What this task involves: The records must be returned word for word.

Dataset:
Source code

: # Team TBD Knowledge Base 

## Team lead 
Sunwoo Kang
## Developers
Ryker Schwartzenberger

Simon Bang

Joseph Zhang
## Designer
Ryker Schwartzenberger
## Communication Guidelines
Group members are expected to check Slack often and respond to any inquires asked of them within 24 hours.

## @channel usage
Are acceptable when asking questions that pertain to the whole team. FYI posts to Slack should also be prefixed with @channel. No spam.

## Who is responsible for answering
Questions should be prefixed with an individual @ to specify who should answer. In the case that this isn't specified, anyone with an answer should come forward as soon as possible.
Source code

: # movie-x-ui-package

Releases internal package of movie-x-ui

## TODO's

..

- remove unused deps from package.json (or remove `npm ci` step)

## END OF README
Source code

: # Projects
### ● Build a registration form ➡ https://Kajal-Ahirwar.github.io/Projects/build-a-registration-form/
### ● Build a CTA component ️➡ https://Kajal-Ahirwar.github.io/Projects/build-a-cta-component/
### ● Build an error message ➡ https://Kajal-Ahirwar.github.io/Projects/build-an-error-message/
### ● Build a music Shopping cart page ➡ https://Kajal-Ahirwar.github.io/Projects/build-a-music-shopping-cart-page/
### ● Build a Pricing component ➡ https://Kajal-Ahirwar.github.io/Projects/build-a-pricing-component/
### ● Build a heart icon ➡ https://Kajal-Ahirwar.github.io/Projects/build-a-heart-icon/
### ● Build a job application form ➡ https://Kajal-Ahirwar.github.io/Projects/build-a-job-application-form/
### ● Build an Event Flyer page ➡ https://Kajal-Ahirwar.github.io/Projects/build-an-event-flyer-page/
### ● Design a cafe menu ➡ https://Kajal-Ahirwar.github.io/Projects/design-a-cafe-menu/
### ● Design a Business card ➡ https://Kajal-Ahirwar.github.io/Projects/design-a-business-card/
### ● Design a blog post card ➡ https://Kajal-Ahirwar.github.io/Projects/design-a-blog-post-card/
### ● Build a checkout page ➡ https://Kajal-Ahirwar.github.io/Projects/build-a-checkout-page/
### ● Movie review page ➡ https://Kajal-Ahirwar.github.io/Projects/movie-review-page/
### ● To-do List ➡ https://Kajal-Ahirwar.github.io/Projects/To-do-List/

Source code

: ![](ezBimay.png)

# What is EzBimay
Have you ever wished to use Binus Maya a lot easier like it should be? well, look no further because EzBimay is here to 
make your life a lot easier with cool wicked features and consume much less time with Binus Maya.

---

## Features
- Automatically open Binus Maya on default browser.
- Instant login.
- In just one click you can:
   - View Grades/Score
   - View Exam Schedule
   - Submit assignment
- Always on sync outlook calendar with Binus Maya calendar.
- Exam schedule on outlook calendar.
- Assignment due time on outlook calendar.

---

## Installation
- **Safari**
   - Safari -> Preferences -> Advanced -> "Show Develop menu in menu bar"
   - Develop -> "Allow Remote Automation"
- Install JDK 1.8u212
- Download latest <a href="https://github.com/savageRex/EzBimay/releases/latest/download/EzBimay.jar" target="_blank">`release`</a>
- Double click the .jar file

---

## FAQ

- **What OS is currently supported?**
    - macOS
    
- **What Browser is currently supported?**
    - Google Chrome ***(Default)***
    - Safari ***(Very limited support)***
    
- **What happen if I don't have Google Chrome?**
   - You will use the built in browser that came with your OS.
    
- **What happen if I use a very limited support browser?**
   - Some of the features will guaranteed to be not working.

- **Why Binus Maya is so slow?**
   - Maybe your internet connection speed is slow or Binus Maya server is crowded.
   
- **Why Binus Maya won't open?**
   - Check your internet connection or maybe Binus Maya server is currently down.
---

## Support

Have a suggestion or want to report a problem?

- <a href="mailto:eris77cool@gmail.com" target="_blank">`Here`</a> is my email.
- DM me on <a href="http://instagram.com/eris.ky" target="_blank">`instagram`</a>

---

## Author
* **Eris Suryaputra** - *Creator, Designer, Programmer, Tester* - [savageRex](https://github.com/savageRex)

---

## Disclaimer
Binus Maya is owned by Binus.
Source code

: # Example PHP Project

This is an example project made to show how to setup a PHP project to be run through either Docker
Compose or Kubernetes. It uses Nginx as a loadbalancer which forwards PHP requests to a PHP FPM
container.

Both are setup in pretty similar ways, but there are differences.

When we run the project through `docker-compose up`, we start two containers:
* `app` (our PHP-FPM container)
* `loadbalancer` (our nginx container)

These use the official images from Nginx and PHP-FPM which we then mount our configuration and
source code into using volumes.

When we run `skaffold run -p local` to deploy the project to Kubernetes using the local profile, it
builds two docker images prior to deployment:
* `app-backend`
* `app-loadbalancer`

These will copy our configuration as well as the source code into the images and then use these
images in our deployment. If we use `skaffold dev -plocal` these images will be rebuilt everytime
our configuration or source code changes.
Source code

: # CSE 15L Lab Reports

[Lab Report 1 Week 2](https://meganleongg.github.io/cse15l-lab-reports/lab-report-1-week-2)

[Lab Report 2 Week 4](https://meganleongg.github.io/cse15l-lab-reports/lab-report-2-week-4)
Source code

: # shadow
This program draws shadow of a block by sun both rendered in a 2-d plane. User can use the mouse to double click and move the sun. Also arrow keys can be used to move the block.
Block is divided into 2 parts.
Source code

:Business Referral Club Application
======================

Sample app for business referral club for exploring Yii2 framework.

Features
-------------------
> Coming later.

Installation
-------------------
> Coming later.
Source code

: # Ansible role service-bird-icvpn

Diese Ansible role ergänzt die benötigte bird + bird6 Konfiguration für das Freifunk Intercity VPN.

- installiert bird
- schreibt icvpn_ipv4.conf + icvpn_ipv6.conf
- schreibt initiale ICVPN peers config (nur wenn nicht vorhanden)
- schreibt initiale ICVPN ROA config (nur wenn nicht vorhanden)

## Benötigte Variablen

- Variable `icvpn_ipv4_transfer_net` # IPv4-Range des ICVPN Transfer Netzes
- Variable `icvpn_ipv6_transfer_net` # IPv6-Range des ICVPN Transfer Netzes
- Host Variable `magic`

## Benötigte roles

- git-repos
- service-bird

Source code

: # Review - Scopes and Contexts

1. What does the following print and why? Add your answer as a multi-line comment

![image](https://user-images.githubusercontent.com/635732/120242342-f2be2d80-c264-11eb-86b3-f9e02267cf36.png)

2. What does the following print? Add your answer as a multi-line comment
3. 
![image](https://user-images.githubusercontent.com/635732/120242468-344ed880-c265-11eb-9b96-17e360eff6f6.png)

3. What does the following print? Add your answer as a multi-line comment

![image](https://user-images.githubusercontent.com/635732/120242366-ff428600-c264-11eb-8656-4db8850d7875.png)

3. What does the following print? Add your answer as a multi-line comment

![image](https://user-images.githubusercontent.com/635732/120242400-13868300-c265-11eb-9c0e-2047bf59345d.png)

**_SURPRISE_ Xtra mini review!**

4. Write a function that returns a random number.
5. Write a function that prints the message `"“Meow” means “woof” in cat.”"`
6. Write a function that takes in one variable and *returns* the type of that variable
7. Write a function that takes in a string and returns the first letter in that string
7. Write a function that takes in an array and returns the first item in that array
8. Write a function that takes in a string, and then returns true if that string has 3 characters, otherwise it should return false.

Response:
Source code

: # Team TBD Knowledge Base 

## Team lead 
Sunwoo Kang
## Developers
Ryker Schwartzenberger

Simon Bang

Joseph Zhang
## Designer
Ryker Schwartzenberger
## Communication Guidelines
Group members are expected to check Slack often and respond to any inquires asked of them within 24 hours.

## @channel usage
Are acceptable when asking questions that pertain to the whole team. FYI posts to Slack should also be prefixed with @channel. No spam.

## Who is responsible for answering
Questions should be prefixed with an individual @ to specify who should answer. In the case that this isn't specified, anyone with an answer should come forward as soon as possible.
Source code

: # movie-x-ui-package

Releases internal package of movie-x-ui

## TODO's

..

- remove unused deps from package.json (or remove `npm ci` step)

## END OF README
Source code

: # Projects
### ● Build a registration form ➡ https://Kajal-Ahirwar.github.io/Projects/build-a-registration-form/
### ● Build a CTA component ️➡ https://Kajal-Ahirwar.github.io/Projects/build-a-cta-component/
### ● Build an error message ➡ https://Kajal-Ahirwar.github.io/Projects/build-an-error-message/
### ● Build a music Shopping cart page ➡ https://Kajal-Ahirwar.github.io/Projects/build-a-music-shopping-cart-page/
### ● Build a Pricing component ➡ https://Kajal-Ahirwar.github.io/Projects/build-a-pricing-component/
### ● Build a heart icon ➡ https://Kajal-Ahirwar.github.io/Projects/build-a-heart-icon/
### ● Build a job application form ➡ https://Kajal-Ahirwar.github.io/Projects/build-a-job-application-form/
### ● Build an Event Flyer page ➡ https://Kajal-Ahirwar.github.io/Projects/build-an-event-flyer-page/
### ● Design a cafe menu ➡ https://Kajal-Ahirwar.github.io/Projects/design-a-cafe-menu/
### ● Design a Business card ➡ https://Kajal-Ahirwar.github.io/Projects/design-a-business-card/
### ● Design a blog post card ➡ https://Kajal-Ahirwar.github.io/Projects/design-a-blog-post-card/
### ● Build a checkout page ➡ https://Kajal-Ahirwar.github.io/Projects/build-a-checkout-page/
### ● Movie review page ➡ https://Kajal-Ahirwar.github.io/Projects/movie-review-page/
### ● To-do List ➡ https://Kajal-Ahirwar.github.io/Projects/To-do-List/

Source code

: ![](ezBimay.png)

# What is EzBimay
Have you ever wished to use Binus Maya a lot easier like it should be? well, look no further because EzBimay is here to 
make your life a lot easier with cool wicked features and consume much less time with Binus Maya.

---

## Features
- Automatically open Binus Maya on default browser.
- Instant login.
- In just one click you can:
   - View Grades/Score
   - View Exam Schedule
   - Submit assignment
- Always on sync outlook calendar with Binus Maya calendar.
- Exam schedule on outlook calendar.
- Assignment due time on outlook calendar.

---

## Installation
- **Safari**
   - Safari -> Preferences -> Advanced -> "Show Develop menu in menu bar"
   - Develop -> "Allow Remote Automation"
- Install JDK 1.8u212
- Download latest <a href="https://github.com/savageRex/EzBimay/releases/latest/download/EzBimay.jar" target="_blank">`release`</a>
- Double click the .jar file

---

## FAQ

- **What OS is currently supported?**
    - macOS
    
- **What Browser is currently supported?**
    - Google Chrome ***(Default)***
    - Safari ***(Very limited support)***
    
- **What happen if I don't have Google Chrome?**
   - You will use the built in browser that came with your OS.
    
- **What happen if I use a very limited support browser?**
   - Some of the features will guaranteed to be not working.

- **Why Binus Maya is so slow?**
   - Maybe your internet connection speed is slow or Binus Maya server is crowded.
   
- **Why Binus Maya won't open?**
   - Check your internet connection or maybe Binus Maya server is currently down.
---

## Support

Have a suggestion or want to report a problem?

- <a href="mailto:eris77cool@gmail.com" target="_blank">`Here`</a> is my email.
- DM me on <a href="http://instagram.com/eris.ky" target="_blank">`instagram`</a>

---

## Author
* **Eris Suryaputra** - *Creator, Designer, Programmer, Tester* - [savageRex](https://github.com/savageRex)

---

## Disclaimer
Binus Maya is owned by Binus.
Source code

: # Example PHP Project

This is an example project made to show how to setup a PHP project to be run through either Docker
Compose or Kubernetes. It uses Nginx as a loadbalancer which forwards PHP requests to a PHP FPM
container.

Both are setup in pretty similar ways, but there are differences.

When we run the project through `docker-compose up`, we start two containers:
* `app` (our PHP-FPM container)
* `loadbalancer` (our nginx container)

These use the official images from Nginx and PHP-FPM which we then mount our configuration and
source code into using volumes.

When we run `skaffold run -p local` to deploy the project to Kubernetes using the local profile, it
builds two docker images prior to deployment:
* `app-backend`
* `app-loadbalancer`

These will copy our configuration as well as the source code into the images and then use these
images in our deployment. If we use `skaffold dev -plocal` these images will be rebuilt everytime
our configuration or source code changes.
Source code

: # CSE 15L Lab Reports

[Lab Report 1 Week 2](https://meganleongg.github.io/cse15l-lab-reports/lab-report-1-week-2)

[Lab Report 2 Week 4](https://meganleongg.github.io/cse15l-lab-reports/lab-report-2-week-4)
Source code

: # shadow
This program draws shadow of a block by sun both rendered in a 2-d plane. User can use the mouse to double click and move the sun. Also arrow keys can be used to move the block.
Block is divided into 2 parts.
Source code

:Business Referral Club Application
======================

Sample app for business referral club for exploring Yii2 framework.

Features
-------------------
> Coming later.

Installation
-------------------
> Coming later.
Source code

: # Ansible role service-bird-icvpn

Diese Ansible role ergänzt die benötigte bird + bird6 Konfiguration für das Freifunk Intercity VPN.

- installiert bird
- schreibt icvpn_ipv4.conf + icvpn_ipv6.conf
- schreibt initiale ICVPN peers config (nur wenn nicht vorhanden)
- schreibt initiale ICVPN ROA config (nur wenn nicht vorhanden)

## Benötigte Variablen

- Variable `icvpn_ipv4_transfer_net` # IPv4-Range des ICVPN Transfer Netzes
- Variable `icvpn_ipv6_transfer_net` # IPv6-Range des ICVPN Transfer Netzes
- Host Variable `magic`

## Benötigte roles

- git-repos
- service-bird

Source code

: # Review - Scopes and Contexts

1. What does the following print and why? Add your answer as a multi-line comment

![image](https://user-images.githubusercontent.com/635732/120242342-f2be2d80-c264-11eb-86b3-f9e02267cf36.png)

2. What does the following print? Add your answer as a multi-line comment
3. 
![image](https://user-images.githubusercontent.com/635732/120242468-344ed880-c265-11eb-9b96-17e360eff6f6.png)

3. What does the following print? Add your answer as a multi-line comment

![image](https://user-images.githubusercontent.com/635732/120242366-ff428600-c264-11eb-8656-4db8850d7875.png)

3. What does the following print? Add your answer as a multi-line comment

![image](https://user-images.githubusercontent.com/635732/120242400-13868300-c265-11eb-9c0e-2047bf59345d.png)

**_SURPRISE_ Xtra mini review!**

4. Write a function that returns a random number.
5. Write a function that prints the message `"“Meow” means “woof” in cat.”"`
6. Write a function that takes in one variable and *returns* the type of that variable
7. Write a function that takes in a string and returns the first letter in that string
7. Write a function that takes in an array and returns the first item in that array
8. Write a function that takes in a string, and then returns true if that string has 3 characters, otherwise it should return false.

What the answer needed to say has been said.